_Directions_
Below are the records. Count the lines containing the string "getFunctions", and reply with the number alone.

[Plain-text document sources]
*-*-*

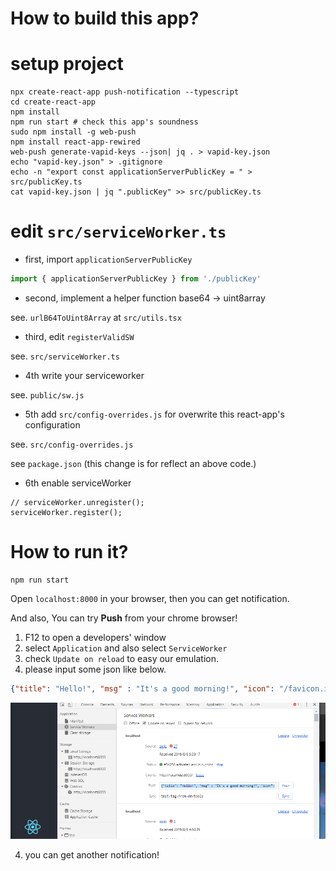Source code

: # How to build this app?

# setup project
```shell
npx create-react-app push-notification --typescript
cd create-react-app
npm install
npm run start # check this app's soundness
sudo npm install -g web-push
npm install react-app-rewired
web-push generate-vapid-keys --json| jq . > vapid-key.json
echo "vapid-key.json" > .gitignore
echo -n "export const applicationServerPublicKey = " > src/publicKey.ts
cat vapid-key.json | jq ".publicKey" >> src/publicKey.ts
```
 
# edit `src/serviceWorker.ts`

- first, import `applicationServerPublicKey`
```typescript:src/serviceWorker.ts
import { applicationServerPublicKey } from './publicKey'
```
- second, implement a helper function base64 -> uint8array

see. `urlB64ToUint8Array` at `src/utils.tsx`

- third, edit `registerValidSW`

see. `src/serviceWorker.ts`

- 4th write your serviceworker

see. `public/sw.js`

- 5th add `src/config-overrides.js` for overwrite this react-app's configuration

see. `src/config-overrides.js`

see `package.json` (this change is for reflect an above code.)

- 6th enable serviceWorker

```typescript:src/index.tsx
// serviceWorker.unregister();
serviceWorker.register();
```

# How to run it?
```shell
npm run start
```

Open `localhost:8000` in your browser, then you can get notification.

And also, You can try **Push** from your chrome browser!

1. F12 to open a developers' window
2. select `Application` and also select `ServiceWorker`
3. check `Update on reload` to easy our emulation.
3. please input some json like below.
```json
{"title": "Hello!", "msg" : "It's a good morning!", "icon": "/favicon.ico"}
```

![](./docs/notification-example.png)

4. you can get another notification!
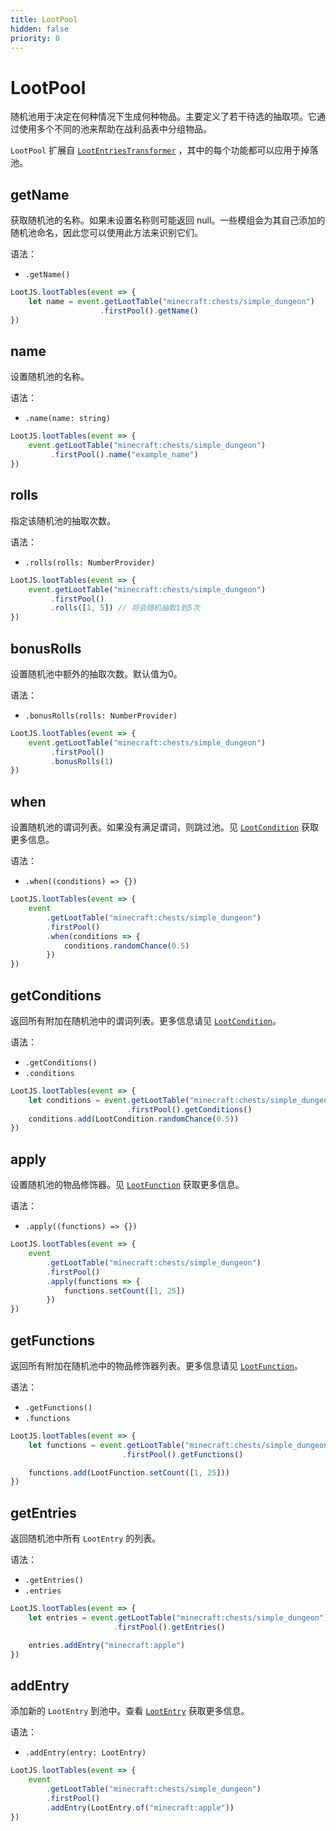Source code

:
 ```yaml
---
title: LootPool
hidden: false
priority: 0
---
```

# LootPool

随机池用于决定在何种情况下生成何种物品。主要定义了若干待选的抽取项。它通过使用多个不同的池来帮助在战利品表中分组物品。

`LootPool` 扩展自 [`LootEntriesTransformer`](LootEntryTransformer.md) ，其中的每个功能都可以应用于掉落池。

## getName

获取随机池的名称。如果未设置名称则可能返回 null。一些模组会为其自己添加的随机池命名，因此您可以使用此方法来识别它们。

语法：

- `.getName()`

```js
LootJS.lootTables(event => {
    let name = event.getLootTable("minecraft:chests/simple_dungeon")
                    .firstPool().getName()
})
```

## name

设置随机池的名称。

语法：

- `.name(name: string)`

```js
LootJS.lootTables(event => {
    event.getLootTable("minecraft:chests/simple_dungeon")
         .firstPool().name("example_name")
})
```

## rolls

指定该随机池的抽取次数。

语法：

- `.rolls(rolls: NumberProvider)`

```js
LootJS.lootTables(event => {
    event.getLootTable("minecraft:chests/simple_dungeon")
         .firstPool()
         .rolls([1, 5]) // 将会随机抽取1到5次
})
```

## bonusRolls

设置随机池中额外的抽取次数。默认值为0。

语法：

- `.bonusRolls(rolls: NumberProvider)`

```js
LootJS.lootTables(event => {
    event.getLootTable("minecraft:chests/simple_dungeon")
         .firstPool()
         .bonusRolls(1)
})
```

## when

设置随机池的谓词列表。如果没有满足谓词，则跳过池。见 [`LootCondition`](LootConditions.md) 获取更多信息。

语法：

- `.when((conditions) => {})`

```js
LootJS.lootTables(event => {
    event
        .getLootTable("minecraft:chests/simple_dungeon")
        .firstPool()
        .when(conditions => {
            conditions.randomChance(0.5)
        })
})
```

## getConditions

返回所有附加在随机池中的谓词列表。更多信息请见 [`LootCondition`](LootConditions.md)。

语法：

- `.getConditions()`
- `.conditions`

```js
LootJS.lootTables(event => {
    let conditions = event.getLootTable("minecraft:chests/simple_dungeon")
                          .firstPool().getConditions()
    conditions.add(LootCondition.randomChance(0.5))
})
```

## apply

设置随机池的物品修饰器。见 [`LootFunction`](LootFunctions.md) 获取更多信息。

语法：

- `.apply((functions) => {})`

```js
LootJS.lootTables(event => {
    event
        .getLootTable("minecraft:chests/simple_dungeon")
        .firstPool()
        .apply(functions => {
            functions.setCount([1, 25])
        })
})
```

## getFunctions

返回所有附加在随机池中的物品修饰器列表。更多信息请见 [`LootFunction`](LootFunctions.md)。

语法：

- `.getFunctions()`
- `.functions`

```js
LootJS.lootTables(event => {
    let functions = event.getLootTable("minecraft:chests/simple_dungeon")     
                         .firstPool().getFunctions()

    functions.add(LootFunction.setCount([1, 25]))
})
```

## getEntries

返回随机池中所有 `LootEntry` 的列表。

语法：

- `.getEntries()`
- `.entries`

```js
LootJS.lootTables(event => {
    let entries = event.getLootTable("minecraft:chests/simple_dungeon")
                       .firstPool().getEntries()

    entries.addEntry("minecraft:apple")
})
```

## addEntry

添加新的 `LootEntry` 到池中。查看 [`LootEntry`](LootEntry.md) 获取更多信息。

语法：

- `.addEntry(entry: LootEntry)`

```js
LootJS.lootTables(event => {
    event
        .getLootTable("minecraft:chests/simple_dungeon")
        .firstPool()
        .addEntry(LootEntry.of("minecraft:apple"))
})
```
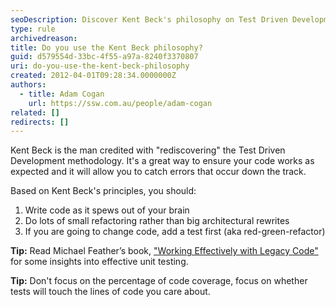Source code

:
 ```yaml
---
seoDescription: Discover Kent Beck's philosophy on Test Driven Development and improve your coding skills by writing clean code, refactoring small changes, and adding tests first.
type: rule
archivedreason:
title: Do you use the Kent Beck philosophy?
guid: d579554d-33bc-4f55-a97a-8240f3370807
uri: do-you-use-the-kent-beck-philosophy
created: 2012-04-01T09:28:34.0000000Z
authors:
  - title: Adam Cogan
    url: https://ssw.com.au/people/adam-cogan
related: []
redirects: []
---
```


Kent Beck is the man credited with "rediscovering" the Test Driven Development methodology. It's a great way to ensure your code works as expected and it will allow you to catch errors that occur down the track.

<!--endintro-->

Based on Kent Beck's principles, you should:

1. Write code as it spews out of your brain
2. Do lots of small refactoring rather than big architectural rewrites
3. If you are going to change code, add a test first (aka red-green-refactor)

**Tip:** Read Michael Feather’s book, [&quot;Working Effectively with Legacy Code&quot;](https://www.amazon.com/Working-Effectively-Legacy-Michael-Feathers/dp/0131177052) for some insights into effective unit testing.

**Tip:** Don't focus on the percentage of code coverage, focus on whether tests will touch the lines of code you care about.

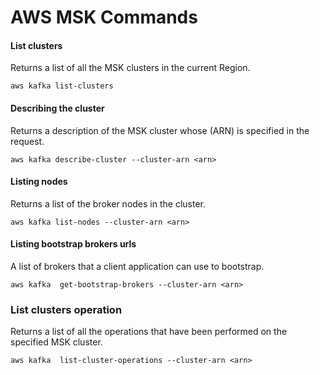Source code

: # AWS MSK Commands


#### List clusters

Returns a list of all the MSK clusters in the current Region.

```
aws kafka list-clusters
```

#### Describing the cluster

Returns a description of the MSK cluster whose (ARN) is specified in the request.

```
aws kafka describe-cluster --cluster-arn <arn>
```

#### Listing nodes

Returns a list of the broker nodes in the cluster.

```
aws kafka list-nodes --cluster-arn <arn>
```

#### Listing bootstrap brokers urls

A list of brokers that a client application can use to bootstrap.

```
aws kafka  get-bootstrap-brokers --cluster-arn <arn>
```

### List clusters operation

Returns a list of all the operations that have been performed on the
specified MSK cluster.

```
aws kafka  list-cluster-operations --cluster-arn <arn>
```
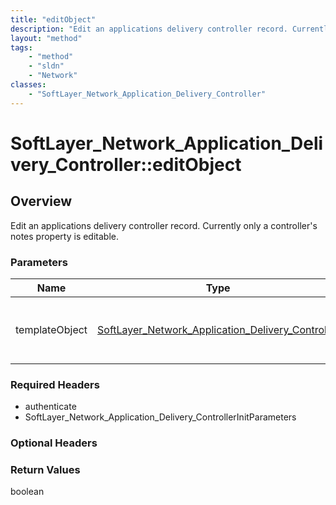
 ```yaml
---
title: "editObject"
description: "Edit an applications delivery controller record. Currently only a controller's notes property is editable."
layout: "method"
tags:
    - "method"
    - "sldn"
    - "Network"
classes:
    - "SoftLayer_Network_Application_Delivery_Controller"
---
```

# SoftLayer_Network_Application_Delivery_Controller::editObject
## Overview 
Edit an applications delivery controller record. Currently only a controller's notes property is editable. 

### Parameters 
|Name | Type | Description |
| --- | --- | --- |
|templateObject| <a href='/reference/datatypes/SoftLayer_Network_Application_Delivery_Controller'>SoftLayer_Network_Application_Delivery_Controller </a>| A skeleton SoftLayer_Network_Application_Delivery_Controller object with only the properties defined that you wish to change. Unchanged properties are left alone.|


### Required Headers
* authenticate
* SoftLayer_Network_Application_Delivery_ControllerInitParameters

### Optional Headers

### Return Values
boolean
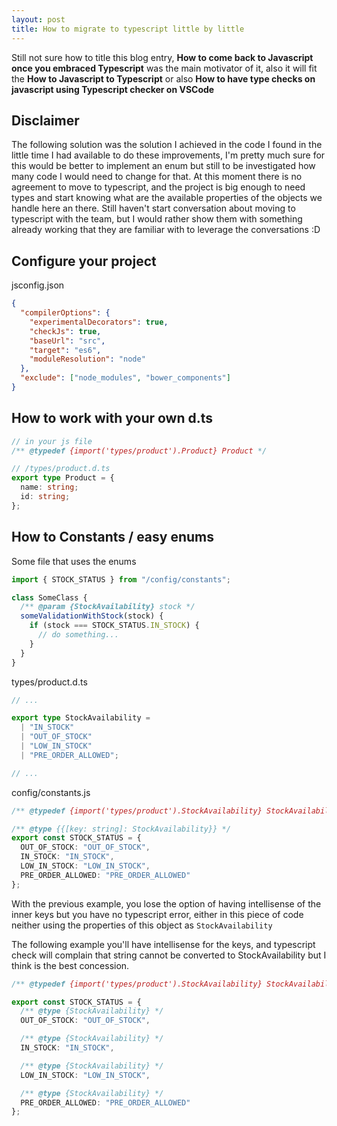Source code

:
 ```yaml
---
layout: post
title: How to migrate to typescript little by little
---
```


Still not sure how to title this blog entry, **How to come back to Javascript once you embraced Typescript** was the main motivator of it, also it will fit the **How to Javascript to Typescript** or also **How to have type checks on javascript using Typescript checker on VSCode**

## Disclaimer

The following solution was the solution I achieved in the code I found in the little time I had available to do these improvements, I'm pretty much sure for this would be better to implement an enum but still to be investigated how many code I would need to change for that. At this moment there is no agreement to move to typescript, and the project is big enough to need types and start knowing what are the available properties of the objects we handle here an there.
Still haven't start conversation about moving to typescript with the team, but I would rather show them with something already working that they are familiar with to leverage the conversations :D

## Configure your project

jsconfig.json

```json
{
  "compilerOptions": {
    "experimentalDecorators": true,
    "checkJs": true,
    "baseUrl": "src",
    "target": "es6",
    "moduleResolution": "node"
  },
  "exclude": ["node_modules", "bower_components"]
}
```

## How to work with your own d.ts

```typescript
// in your js file
/** @typedef {import('types/product').Product} Product */

// /types/product.d.ts
export type Product = {
  name: string;
  id: string;
};
```

## How to Constants / easy enums

Some file that uses the enums

```typescript
import { STOCK_STATUS } from "/config/constants";

class SomeClass {
  /** @param {StockAvailability} stock */
  someValidationWithStock(stock) {
    if (stock === STOCK_STATUS.IN_STOCK) {
      // do something...
    }
  }
}
```

types/product.d.ts

```typescript
// ...

export type StockAvailability =
  | "IN_STOCK"
  | "OUT_OF_STOCK"
  | "LOW_IN_STOCK"
  | "PRE_ORDER_ALLOWED";

// ...
```

config/constants.js

```typescript
/** @typedef {import('types/product').StockAvailability} StockAvailability */

/** @type {{[key: string]: StockAvailability}} */
export const STOCK_STATUS = {
  OUT_OF_STOCK: "OUT_OF_STOCK",
  IN_STOCK: "IN_STOCK",
  LOW_IN_STOCK: "LOW_IN_STOCK",
  PRE_ORDER_ALLOWED: "PRE_ORDER_ALLOWED"
};
```

With the previous example, you lose the option of having intellisense of the inner keys but you have no typescript error, either in this piece of code neither using the properties of this object as `StockAvailability`

The following example you'll have intellisense for the keys, and typescript check will complain that string cannot be converted to StockAvailability but I think is the best concession.

```typescript
/** @typedef {import('types/product').StockAvailability} StockAvailability */

export const STOCK_STATUS = {
  /** @type {StockAvailability} */
  OUT_OF_STOCK: "OUT_OF_STOCK",

  /** @type {StockAvailability} */
  IN_STOCK: "IN_STOCK",

  /** @type {StockAvailability} */
  LOW_IN_STOCK: "LOW_IN_STOCK",

  /** @type {StockAvailability} */
  PRE_ORDER_ALLOWED: "PRE_ORDER_ALLOWED"
};
```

*-*-*

_Output for this exercise_
3